We explore the circular motion of test particles around the non-rotating black hole in the background of the Symmergent gravity, focusing on how the parameters of the underlying model influence particle motion. The black hole is fully characterized by four parameters, namely, the mass $M$ of the black hole, the charge $q$ of the black hole, and two parameters $\eta$ and $\alpha$, with $\eta >1$ ($\eta <1$) corresponding to Ads (ds) spacetime. We derive the analytical solution of the energy and angular momentum of test particles as a function of parameters of the underlying model and discuss the stability of circular orbits through an effective potential approach. The innermost stable circular orbits and the effective force exerted on particles are examined. By numerical integration of the equations of motion, we plot the trajectories to investigate the motion of particles orbiting the black hole.

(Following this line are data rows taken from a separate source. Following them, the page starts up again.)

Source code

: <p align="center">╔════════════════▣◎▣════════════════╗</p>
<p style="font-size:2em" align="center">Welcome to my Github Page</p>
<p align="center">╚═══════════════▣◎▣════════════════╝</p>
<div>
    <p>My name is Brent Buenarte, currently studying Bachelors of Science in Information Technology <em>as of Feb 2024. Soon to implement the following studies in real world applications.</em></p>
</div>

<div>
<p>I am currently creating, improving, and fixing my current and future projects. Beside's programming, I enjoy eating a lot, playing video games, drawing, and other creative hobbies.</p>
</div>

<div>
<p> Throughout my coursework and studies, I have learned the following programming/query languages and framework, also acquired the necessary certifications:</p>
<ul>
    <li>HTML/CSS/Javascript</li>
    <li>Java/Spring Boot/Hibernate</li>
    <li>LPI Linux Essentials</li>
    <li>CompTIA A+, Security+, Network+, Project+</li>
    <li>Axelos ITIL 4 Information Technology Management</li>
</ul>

Furthermore, we study the epicyclic oscillation of test particles that encircle the black hole near the equatorial plane and derive analytical equations for radial, orbital, and latitudinal frequencies as a function of the parameters of the model. The frequency of periastron precession of particles has also been discussed. Lastly, we consider the collision of particles near the event horizon and examine the center of mass-energy. Our findings reveal that the model parameters influence the motion of the test particles.